## Available data
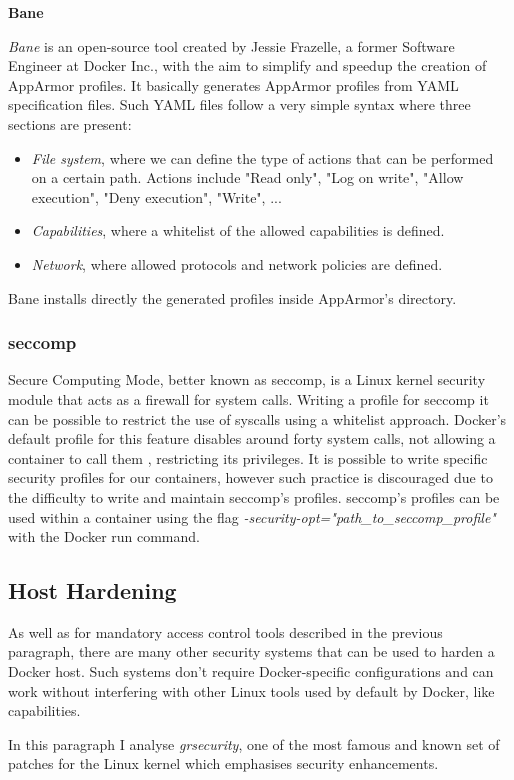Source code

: \documentclass[a4paper,12pt]{article}
\begin{document}
\bigbreak\textbf{Bane}\bigbreak 

\textit{Bane} \cite{bane_jesse_frazelle} is an open-source tool created by
Jessie Frazelle, a former Software Engineer at Docker Inc., with the aim to
simplify and speedup the creation of AppArmor profiles. It basically generates
AppArmor profiles from YAML specification files. Such YAML files follow a very
simple syntax where three sections are present:
\begin{itemize}
  \item \textit{File system}, where we can define the type of actions that can be
  performed on a certain path. Actions include "Read only", "Log on write",
  "Allow execution", "Deny execution", "Write", ...
  \item \textit{Capabilities}, where a whitelist of the allowed capabilities is
  defined. 
  \item \textit{Network}, where allowed protocols and network policies are
  defined.
\end{itemize}
Bane installs directly the generated profiles inside AppArmor's directory.  

\subsubsection{seccomp}

Secure Computing Mode, better known as seccomp, is a Linux kernel security
module that acts as a firewall for system calls. Writing a profile for seccomp
it can be possible to restrict the use of syscalls using a whitelist approach.
Docker's default profile for this feature disables around forty system calls,
not allowing a container to call them , restricting its privileges. It is
possible to write specific security profiles for our containers, however such
practice is discouraged due to the difficulty to write and maintain seccomp's
profiles. seccomp's profiles can be used within a container using the flag
\textit{-security-opt="path\_to\_seccomp\_profile"} with the Docker run command.

\subsection{Host Hardening}

As well as for mandatory access control tools described in the previous
paragraph, there are many other security systems that can be used to harden a
Docker host. Such systems don't require Docker-specific configurations and can
work without interfering with other Linux tools used by default by Docker, like
capabilities. \par In this paragraph I analyse \textit{grsecurity}, one of the
most famous and known set of  patches for the Linux kernel which emphasises
security enhancements.
\end{document}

## What to produce
Taking the listing above as a whole, state how many of its lines hold the string "whitelist". No other output is permitted.

## Task response
2